Non ci sono filler o pezzi scadenti, per quanto l’album sappia di vecchia scuola non è nostalgico e neanche scontato. L’unico membro della band da prova di essere un buon maestro musicista e di saper impiegare la voce in modo idoneo ad aumentare il senso di cupezza e malvagità.
Tra i brani citiamo l’iniziane ed anthemica ‘Chemical Warlords’, che ha anticipato l’album come singolo, dinamica ed epica con i suoi chorus ed una parte del canto eseguito a più voci, trascina nel vortice dei Toxic Holocaust senza lasciare via d’uscita.

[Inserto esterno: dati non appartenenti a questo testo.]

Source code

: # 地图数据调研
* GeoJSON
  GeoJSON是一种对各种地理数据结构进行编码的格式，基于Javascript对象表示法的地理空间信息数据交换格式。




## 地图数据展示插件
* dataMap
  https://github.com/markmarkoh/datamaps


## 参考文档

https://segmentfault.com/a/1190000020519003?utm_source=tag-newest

‘New World Beyond’ per quanto dura, è più controllata, con il refrain cadenzato, mentre ‘Deafened by the Roar’ è l’esatto contrario: breve, veloce e piena di Hardcore è il collegamento con gli album del passato.
Il brano che dà il titolo all’opera, ‘Primal Future’, è un tempo medio con strofe infernali ed un intermezzo accelerato e potente.
Il ritmo frenetico di ‘Iron Cage’ fa mandare un saluto ai Motorhead mentre la conclusiva, e già citata, ‘Cybernetic War’ è una cavalcata di puro Heavy Metal, che potrebbe essere stata scritta nel periodo della NWOBHM. Meglio di così l’album non poteva chiudersi, lasciando un punto interrogativo su come Joel Grind intenda proseguire il suo lavoro con il progetto Toxic Holocaust.
A parere dello scrivente ‘Primal Future: 2019’, per quanto sappia di passato e non contenga nulla di originale, è un buon passo in avanti per i Toxic Holocaust. Non ci resta che dire bravo a Joel, augurandogli di trovare i compagni di squadra giusti per portare il suo lavoro sui palchi. Il giudizio è più che positivo.